YFetcher

What does the application do?

  • Fetches the latest youtube videos for a predefined search query (cricket and football in this case; other search terms can also be added seamlessly) and stores the data in PostgreSQL and ElasticSearch. Videos are fetched every minute. All of this happens asynchronous.
  • Rolling of API keys is supported. If the quota for one key is exhausted, then the application will use the next available key for which the quota has been not exhausted.
  • An endpoint can be used for filtering and sorting. All of the responses are paginated.
    • filtering: Videos can be searched using their title and description. Partial matching is supported, thanks to Elastic Search
    • sorting: based on published_at attribute of the video.

Tech Used

DB: PostgreSQL, Elastic Search

API Server: Django, Django Rest Framework

Instructions

  • Navigation to the root of the project where docker-compose.yml file is present.

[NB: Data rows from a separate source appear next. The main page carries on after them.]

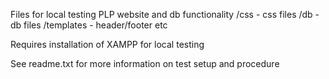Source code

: Files for local testing PLP website and db functionality
/css - css files
/db - db files
/templates - header/footer etc

Requires installation of XAMPP for local testing

See readme.txt for more information on test setup and procedure
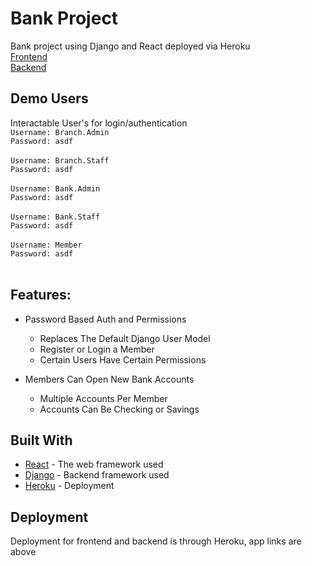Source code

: # Bank Project
Bank project using Django and React deployed via Heroku<br>
[Frontend](https://g-f-react-bank-app.herokuapp.com)<br>
[Backend](https://g-f-django-bank-app.herokuapp.com)

## Demo Users
Interactable User's for login/authentication <br>
`Username: Branch.Admin` <br>
`Password: asdf`<br> <br>
`Username: Branch.Staff` <br>
`Password: asdf`<br> <br>
`Username: Bank.Admin` <br>
`Password: asdf`<br> <br>
`Username: Bank.Staff` <br>
`Password: asdf`<br> <br>
`Username: Member` <br>
`Password: asdf`<br> <br>

## Features:
* Password Based Auth and Permissions
    * Replaces The Default Django User Model
    * Register or Login a Member
    * Certain Users Have Certain Permissions

* Members Can Open New Bank Accounts
    * Multiple Accounts Per Member
    * Accounts Can Be Checking or Savings

## Built With
* [React](https://reactjs.org/) - The web framework used
* [Django](https://www.djangoproject.com/) - Backend framework used
* [Heroku](https://www.heroku.com/) - Deployment

## Deployment
Deployment for frontend and backend is through Heroku, app links are above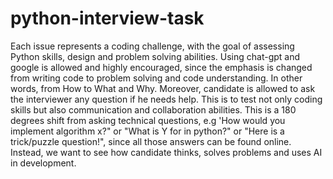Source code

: # python-interview-task

Each issue represents a coding challenge, with the goal of assessing Python skills, design and problem solving abilities.
Using chat-gpt and google is allowed and highly encouraged, since the emphasis is changed from writing code to problem solving and code understanding. In other words, from How to What and Why.
Moreover, candidate is allowed to ask the interviewer any question if he needs help. This is to test not only coding skills but also communication and collaboration abilities.
This is a 180 degrees shift from asking technical questions, e.g 'How would you implement algorithm x?" or "What is Y for in python?" or "Here is a trick/puzzle question!", since all those answers can be found online. Instead, we want to see how candidate thinks, solves problems and uses AI in development.

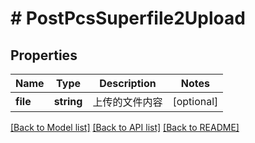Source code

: # # PostPcsSuperfile2Upload

## Properties

Name | Type | Description | Notes
------------ | ------------- | ------------- | -------------
**file** | **string** | 上传的文件内容 | [optional]

[[Back to Model list]](../../README.md#models) [[Back to API list]](../../README.md#endpoints) [[Back to README]](../../README.md)

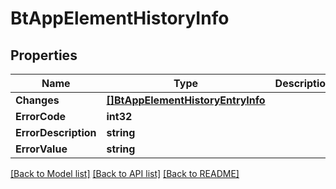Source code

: # BtAppElementHistoryInfo

## Properties

Name | Type | Description | Notes
------------ | ------------- | ------------- | -------------
**Changes** | [**[]BtAppElementHistoryEntryInfo**](BTAppElementHistoryEntryInfo.md) |  | [optional] 
**ErrorCode** | **int32** |  | [optional] 
**ErrorDescription** | **string** |  | [optional] 
**ErrorValue** | **string** |  | [optional] 

[[Back to Model list]](../README.md#documentation-for-models) [[Back to API list]](../README.md#documentation-for-api-endpoints) [[Back to README]](../README.md)



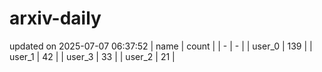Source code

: # arxiv-daily
updated on 2025-07-07 06:37:52
| name | count |
| - | - |
| user_0 | 139 |
| user_1 | 42 |
| user_3 | 33 |
| user_2 | 21 |
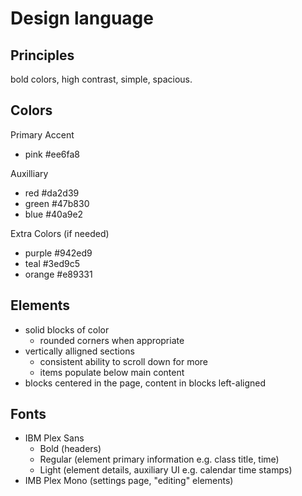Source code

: # Design language

## Principles
bold colors, high contrast, simple, spacious.

## Colors
Primary Accent
- pink #ee6fa8

Auxilliary
- red #da2d39
- green #47b830
- blue #40a9e2

Extra Colors (if needed)
- purple #942ed9
- teal #3ed9c5
- orange #e89331

## Elements
- solid blocks of color
  - rounded corners when appropriate
- vertically alligned sections
  - consistent ability to scroll down for more
  - items populate below main content
- blocks centered in the page, content in blocks left-aligned


## Fonts
- IBM Plex Sans
  - Bold (headers)
  - Regular (element primary information e.g. class title, time)
  - Light (element details, auxiliary UI e.g. calendar time stamps)
- IMB Plex Mono (settings page, "editing" elements)

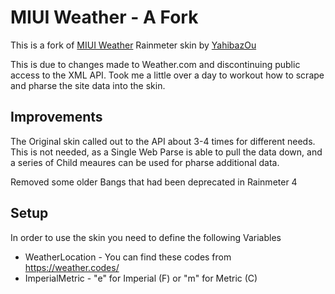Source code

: # MIUI Weather - A Fork

This is a fork of [MIUI Weather](https://www.deviantart.com/yahibazou/art/MIUI-Weather-295260009) Rainmeter skin by [YahibazOu](https://www.deviantart.com/yahibazou)

This is due to changes made to Weather.com and discontinuing public access to the XML API.
Took me a little over a day to workout how to scrape and pharse the site data into the skin.

## Improvements

The Original skin called out to the API about 3-4 times for different needs.
This is not needed, as a Single Web Parse is able to pull the data down, and a series of Child meaures can be used for pharse additional data.

Removed some older Bangs that had been deprecated in Rainmeter 4

## Setup

In order to use the skin you need to define the following Variables

- WeatherLocation - You can find these codes from https://weather.codes/
- ImperialMetric - "e" for Imperial (F) or "m" for Metric (C)
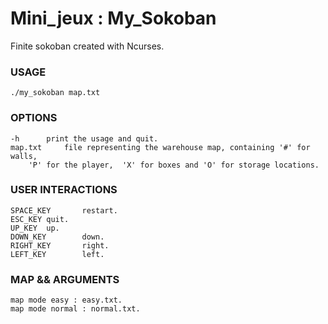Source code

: # Mini_jeux : My_Sokoban

Finite sokoban created with Ncurses.

### USAGE
    ./my_sokoban map.txt


### OPTIONS
    -h		print the usage and quit.
    map.txt		file representing the warehouse map, containing '#' for walls,
		'P' for the player,  'X' for boxes and 'O' for storage locations.

### USER INTERACTIONS
    SPACE_KEY	    restart.
    ESC_KEY	quit.
    UP_KEY	up.
    DOWN_KEY	    down.
    RIGHT_KEY	    right.
    LEFT_KEY	    left.


### MAP && ARGUMENTS
    map mode easy : easy.txt.
    map mode normal : normal.txt.
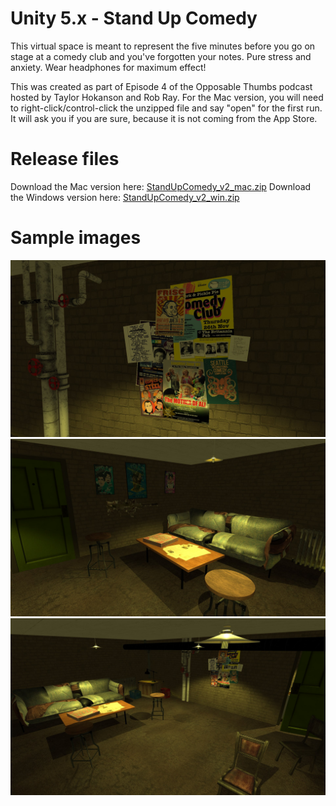 # Unity 5.x - Stand Up Comedy
This virtual space is meant to represent the five minutes before you go on stage at a comedy club and you've forgotten your notes.  Pure stress and anxiety.  Wear headphones for maximum effect!

This was created as part of Episode 4 of the Opposable Thumbs podcast hosted by Taylor Hokanson and Rob Ray.  For the Mac version, you will need to right-click/control-click the unzipped file and say "open" for the first run.  It will ask you if you are sure, because it is not coming from the App Store.

# Release files
Download the Mac version here: [StandUpComedy_v2_mac.zip](http://www.nickbontrager.com/releases/StandUpComedy_v2_mac.zip)
Download the Windows version here: [StandUpComedy_v2_win.zip](http://www.nickbontrager.com/releases/StandUpComedy_v2_win.zip)

# Sample images
![](screen1.jpg?raw=true)
![](screen2.jpg?raw=true)
![](screen3.jpg?raw=true)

  • Add data in the .env file

  • run docker-compose up -d

Usage

Start up the project (see instructions tab)

Use postman or curl to hit the following endpoint. By default, the results are sorted in descending order of published_at field in Video model. By default, limit is set to 10 and offset to 0 (for pagination)

curl localhost:8000/feed/search/

Output

{
    "count": 57,
    "next": "http://localhost:8000/feed/search/?limit=10&offset=10",
    "previous": null,
    "results": [
        {
            "title": "VASAI LIVE FINAL CRICKET",
            "unique_video_id": "LjVDN0beLnE",
            "description": "",
            "published_at": "2021-01-24T09:08:43Z",
            "thumbnail_url": "https://i.ytimg.com/vi/LjVDN0beLnE/default.jpg",
            "created_at": "2021-01-24T09:09:00.733238Z",
            "updated_at": "2021-01-24T09:09:00.733260Z"
        },
        {
            "title": "chiefofwaco's Live PS4 Broadcast",
            "unique_video_id": "rPjurIuVSgM",
            "description": "",
            "published_at": "2021-01-24T09:08:04Z",
            "thumbnail_url": "https://i.ytimg.com/vi/rPjurIuVSgM/default.jpg",
            "created_at": "2021-01-24T09:09:00.635049Z",
            "updated_at": "2021-01-24T09:09:00.635072Z"
        },
  		....
        ....
        ....
    ]
}

You can change the sort order by specifying it in the url

To sort in the ascending order of the published_at field

http://localhost:8000/feed/search/?sort=published_at

To sort in the descending order of the published_at field (if you don't specify sort param, this is the default)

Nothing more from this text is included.